DiskBBQ Updates #4037

john-wagster · 2025-11-21T17:21:13Z

Added content around DiskBBQ to the ANN docs. Specifically needed to do this so we could address sizing for DiskBBQ.

I have a somewhat related PR here: elastic/elasticsearch#138433, which should probably go in first.

…etter basis for diskbbq in the docs at all; added that

github-actions · 2025-11-21T17:23:21Z

🔍 Preview links for changed docs

github-actions · 2025-11-21T17:24:13Z

Vale Linting Results

Summary: 20 suggestions found

💡 Suggestions (20)

File	Line	Rule	Message
deploy-manage/production-guidance/optimize-performance/approximate-knn-search.md	49	Elastic.Acronyms	'HNSW' has no definition.
deploy-manage/production-guidance/optimize-performance/approximate-knn-search.md	51	Elastic.Acronyms	'HNSW' has no definition.
deploy-manage/production-guidance/optimize-performance/approximate-knn-search.md	53	Elastic.Acronyms	'HNSW' has no definition.
deploy-manage/production-guidance/optimize-performance/approximate-knn-search.md	53	Elastic.Acronyms	'HNSW' has no definition.
deploy-manage/production-guidance/optimize-performance/approximate-knn-search.md	53	Elastic.FutureTense	'will typically' might be in future tense. Write in the present tense to describe the state of the product as it is now.
deploy-manage/production-guidance/optimize-performance/approximate-knn-search.md	53	Elastic.FutureTense	'will scale' might be in future tense. Write in the present tense to describe the state of the product as it is now.
deploy-manage/production-guidance/optimize-performance/approximate-knn-search.md	53	Elastic.FutureTense	'will be' might be in future tense. Write in the present tense to describe the state of the product as it is now.
deploy-manage/production-guidance/optimize-performance/approximate-knn-search.md	53	Elastic.FutureTense	'will be' might be in future tense. Write in the present tense to describe the state of the product as it is now.
deploy-manage/production-guidance/optimize-performance/approximate-knn-search.md	68	Elastic.FutureTense	'will need' might be in future tense. Write in the present tense to describe the state of the product as it is now.
deploy-manage/production-guidance/optimize-performance/approximate-knn-search.md	68	Elastic.FutureTense	'will be' might be in future tense. Write in the present tense to describe the state of the product as it is now.
deploy-manage/production-guidance/optimize-performance/approximate-knn-search.md	93	Elastic.Acronyms	'HNSW' has no definition.
deploy-manage/production-guidance/optimize-performance/approximate-knn-search.md	95	Elastic.FutureTense	'will display' might be in future tense. Write in the present tense to describe the state of the product as it is now.
deploy-manage/production-guidance/optimize-performance/approximate-knn-search.md	95	Elastic.WordChoice	Consider using 'refer to (if it's a document), view (if it's a UI element)' instead of 'see', unless the term is in the UI.
deploy-manage/production-guidance/optimize-performance/approximate-knn-search.md	97	Elastic.Capitalization	'[source,console]' should use sentence-style capitalization.
solutions/search/vector/knn.md	64	Elastic.Acronyms	'HNSW' has no definition.
solutions/search/vector/knn.md	136	Elastic.Acronyms	'HNSW' has no definition.
solutions/search/vector/knn.md	136	Elastic.Semicolons	Use semicolons judiciously.
solutions/search/vector/knn.md	136	Elastic.WordChoice	Consider using 'can, might' instead of 'may', unless the term is in the UI.
solutions/search/vector/knn.md	138	Elastic.Wordiness	Consider using 'also' instead of 'In addition'.
solutions/search/vector/knn.md	138	Elastic.Acronyms	'HNSW' has no definition.
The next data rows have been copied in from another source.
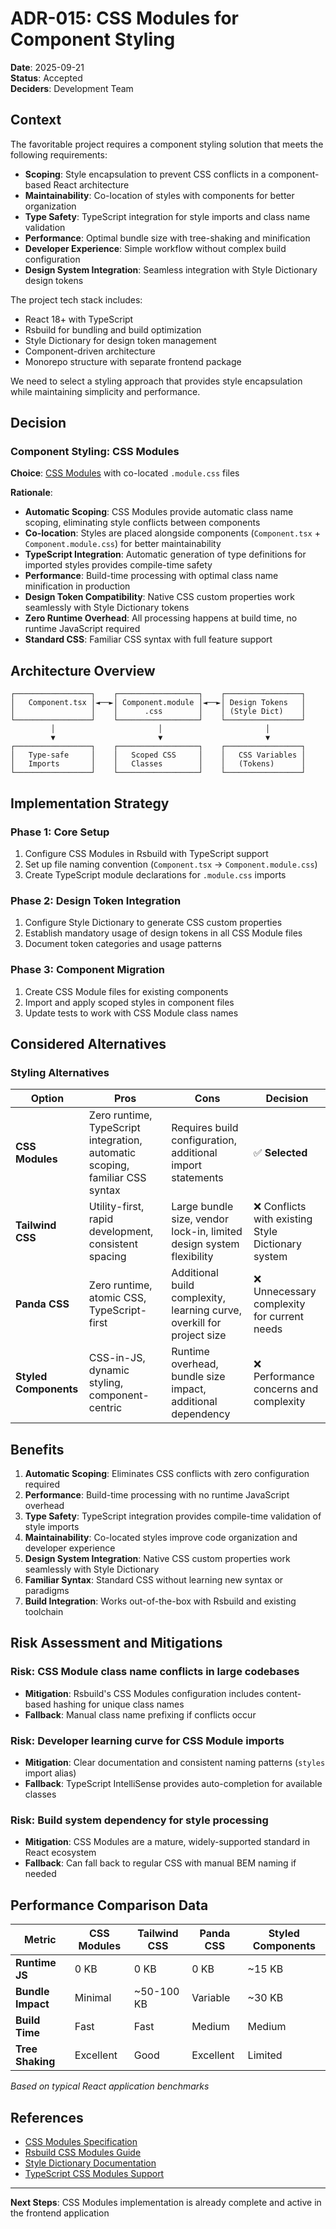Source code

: # ADR-015: CSS Modules for Component Styling

**Date**: 2025-09-21  
**Status**: Accepted  
**Deciders**: Development Team  

## Context

The favoritable project requires a component styling solution that meets the following requirements:
- **Scoping**: Style encapsulation to prevent CSS conflicts in a component-based React architecture
- **Maintainability**: Co-location of styles with components for better organization
- **Type Safety**: TypeScript integration for style imports and class name validation
- **Performance**: Optimal bundle size with tree-shaking and minification
- **Developer Experience**: Simple workflow without complex build configuration
- **Design System Integration**: Seamless integration with Style Dictionary design tokens

The project tech stack includes:
- React 18+ with TypeScript
- Rsbuild for bundling and build optimization
- Style Dictionary for design token management
- Component-driven architecture
- Monorepo structure with separate frontend package

We need to select a styling approach that provides style encapsulation while maintaining simplicity and performance.

## Decision

### Component Styling: CSS Modules

**Choice**: [CSS Modules](https://github.com/css-modules/css-modules) with co-located `.module.css` files

**Rationale**:
- **Automatic Scoping**: CSS Modules provide automatic class name scoping, eliminating style conflicts between components
- **Co-location**: Styles are placed alongside components (`Component.tsx` + `Component.module.css`) for better maintainability
- **TypeScript Integration**: Automatic generation of type definitions for imported styles provides compile-time safety
- **Performance**: Build-time processing with optimal class name minification in production
- **Design Token Compatibility**: Native CSS custom properties work seamlessly with Style Dictionary tokens
- **Zero Runtime Overhead**: All processing happens at build time, no runtime JavaScript required
- **Standard CSS**: Familiar CSS syntax with full feature support

## Architecture Overview

```
┌─────────────────┐    ┌──────────────────┐    ┌─────────────────┐
│   Component.tsx │◄──►│ Component.module │◄──►│ Design Tokens   │
│                 │    │      .css        │    │ (Style Dict)    │
└─────────────────┘    └──────────────────┘    └─────────────────┘
         │                       │                       │
         ▼                       ▼                       ▼
┌─────────────────┐    ┌──────────────────┐    ┌─────────────────┐
│   Type-safe     │    │   Scoped CSS     │    │   CSS Variables │
│   Imports       │    │   Classes        │    │   (Tokens)      │
└─────────────────┘    └──────────────────┘    └─────────────────┘
```

## Implementation Strategy

### Phase 1: Core Setup
1. Configure CSS Modules in Rsbuild with TypeScript support
2. Set up file naming convention (`Component.tsx` → `Component.module.css`)
3. Create TypeScript module declarations for `.module.css` imports

### Phase 2: Design Token Integration
1. Configure Style Dictionary to generate CSS custom properties
2. Establish mandatory usage of design tokens in all CSS Module files
3. Document token categories and usage patterns

### Phase 3: Component Migration
1. Create CSS Module files for existing components
2. Import and apply scoped styles in component files
3. Update tests to work with CSS Module class names

## Considered Alternatives

### Styling Alternatives

| Option | Pros | Cons | Decision |
|--------|------|------|----------|
| **CSS Modules** | Zero runtime, TypeScript integration, automatic scoping, familiar CSS syntax | Requires build configuration, additional import statements | ✅ **Selected** |
| **Tailwind CSS** | Utility-first, rapid development, consistent spacing | Large bundle size, vendor lock-in, limited design system flexibility | ❌ Conflicts with existing Style Dictionary system |
| **Panda CSS** | Zero runtime, atomic CSS, TypeScript-first | Additional build complexity, learning curve, overkill for project size | ❌ Unnecessary complexity for current needs |
| **Styled Components** | CSS-in-JS, dynamic styling, component-centric | Runtime overhead, bundle size impact, additional dependency | ❌ Performance concerns and complexity |

## Benefits

1. **Automatic Scoping**: Eliminates CSS conflicts with zero configuration required
2. **Performance**: Build-time processing with no runtime JavaScript overhead
3. **Type Safety**: TypeScript integration provides compile-time validation of style imports
4. **Maintainability**: Co-located styles improve code organization and developer experience
5. **Design System Integration**: Native CSS custom properties work seamlessly with Style Dictionary
6. **Familiar Syntax**: Standard CSS without learning new syntax or paradigms
7. **Build Integration**: Works out-of-the-box with Rsbuild and existing toolchain

## Risk Assessment and Mitigations

### Risk: CSS Module class name conflicts in large codebases
- **Mitigation**: Rsbuild's CSS Modules configuration includes content-based hashing for unique class names
- **Fallback**: Manual class name prefixing if conflicts occur

### Risk: Developer learning curve for CSS Module imports
- **Mitigation**: Clear documentation and consistent naming patterns (`styles` import alias)
- **Fallback**: TypeScript IntelliSense provides auto-completion for available classes

### Risk: Build system dependency for style processing
- **Mitigation**: CSS Modules are a mature, widely-supported standard in React ecosystem
- **Fallback**: Can fall back to regular CSS with manual BEM naming if needed

## Performance Comparison Data

| Metric | CSS Modules | Tailwind CSS | Panda CSS | Styled Components |
|--------|-------------|--------------|-----------|-------------------|
| **Runtime JS** | 0 KB | 0 KB | 0 KB | ~15 KB |
| **Bundle Impact** | Minimal | ~50-100 KB | Variable | ~30 KB |
| **Build Time** | Fast | Fast | Medium | Medium |
| **Tree Shaking** | Excellent | Good | Excellent | Limited |

*Based on typical React application benchmarks*

## References

- [CSS Modules Specification](https://github.com/css-modules/css-modules)
- [Rsbuild CSS Modules Guide](https://rsbuild.dev/guide/basic/css-modules)
- [Style Dictionary Documentation](https://amzn.github.io/style-dictionary/)
- [TypeScript CSS Modules Support](https://www.typescriptlang.org/docs/handbook/modules.html)

---

**Next Steps**: CSS Modules implementation is already complete and active in the frontend application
benwtrent · 2025-11-21T20:28:16Z

deploy-manage/production-guidance/optimize-performance/approximate-knn-search.md

+
+HNSW is a graph-based algorithm which only works efficiently when most vector data is held in memory. You should ensure that data nodes have at least enough RAM to hold the vector data and index structures.
+
+DiskBBQ is a clustering algorithm which can scale effeciently on a fraction of the total memory. You can start with enough RAM to hold the vector data and index structures but it's likely you will be able to use signifigantly less than this and still maintain good performance. In testing we find this will be between 1-5% of the index structure size (centroids and quantized vector data) per unique query where unique queries access non-overlapping clusters.  


Let's be careful here, obviously, going to disk is always slower than just reading things in memory. We need to clarify that the performance degrades more linearly than with HNSW, which degrades exponentially.
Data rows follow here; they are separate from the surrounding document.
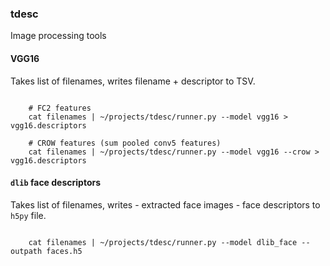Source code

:### tdesc

Image processing tools

#### VGG16

Takes list of filenames, writes filename + descriptor to TSV.

```

    # FC2 features
    cat filenames | ~/projects/tdesc/runner.py --model vgg16 > vgg16.descriptors
    
    # CROW features (sum pooled conv5 features)
    cat filenames | ~/projects/tdesc/runner.py --model vgg16 --crow > vgg16.descriptors
```

#### `dlib` face descriptors

Takes list of filenames, writes
    - extracted face images
    - face descriptors
to `h5py` file.

```

    cat filenames | ~/projects/tdesc/runner.py --model dlib_face --outpath faces.h5
```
I think calling about these percentages is OK.

makes sense I'll reword to clarify

reworded this a bit let me know what you think now

benwtrent · 2025-11-21T20:30:06Z

deploy-manage/production-guidance/optimize-performance/approximate-knn-search.md


 If utilizing HNSW, the graph must also be in memory, to estimate the required bytes use `num_vectors * 4 * HNSW.m`. The default value for `HNSW.m` is 16, so by default `num_vectors * 4 * 16`.
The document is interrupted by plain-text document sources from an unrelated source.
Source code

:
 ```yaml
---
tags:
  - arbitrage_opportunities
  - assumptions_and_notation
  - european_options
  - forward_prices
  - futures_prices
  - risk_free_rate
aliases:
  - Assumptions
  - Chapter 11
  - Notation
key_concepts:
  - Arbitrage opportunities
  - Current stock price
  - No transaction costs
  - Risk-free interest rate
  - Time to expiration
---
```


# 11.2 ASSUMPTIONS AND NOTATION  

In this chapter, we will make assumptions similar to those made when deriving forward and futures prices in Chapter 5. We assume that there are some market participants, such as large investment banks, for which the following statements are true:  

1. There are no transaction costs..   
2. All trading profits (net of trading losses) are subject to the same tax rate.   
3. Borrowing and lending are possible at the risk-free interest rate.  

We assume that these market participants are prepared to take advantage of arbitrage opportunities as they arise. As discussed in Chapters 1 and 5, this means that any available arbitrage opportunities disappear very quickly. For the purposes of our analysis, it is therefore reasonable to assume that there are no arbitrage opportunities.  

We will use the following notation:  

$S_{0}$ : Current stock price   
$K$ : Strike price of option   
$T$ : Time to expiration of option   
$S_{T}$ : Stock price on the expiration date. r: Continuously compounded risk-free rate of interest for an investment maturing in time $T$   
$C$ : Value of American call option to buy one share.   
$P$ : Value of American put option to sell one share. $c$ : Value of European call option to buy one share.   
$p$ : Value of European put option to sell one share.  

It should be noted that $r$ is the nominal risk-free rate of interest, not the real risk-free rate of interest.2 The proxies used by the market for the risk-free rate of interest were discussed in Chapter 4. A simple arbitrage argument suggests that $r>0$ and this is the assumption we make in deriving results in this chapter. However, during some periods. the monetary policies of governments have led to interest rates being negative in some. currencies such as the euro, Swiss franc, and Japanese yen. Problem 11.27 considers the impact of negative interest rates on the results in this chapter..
+If utilizing DiskBBQ, a fraction of the clusters and centroids will need to be in memory.  When doing this estimation it makes more sense to include both the index structure and the quantized vectors together as the structures are dependent. To estimate the total bytes we compute the cost of the centroids as `num_clusters * num_dimensions * 2 * 4 + num_clusters * (num_dimensions + 14)` plus the cost of the quantized vectors within the clusters as `num_vectors * ((num_dimensions/8 + 14 + 2) * 2)` where `num_clusters` is defined as `num_vectors / vectors_per_cluster` which by default will be `num_vectors / 384`


This seems pretty complicated...

num_clusters * num_dimensions * 2 * 4 you need two floating point representations of the clusters?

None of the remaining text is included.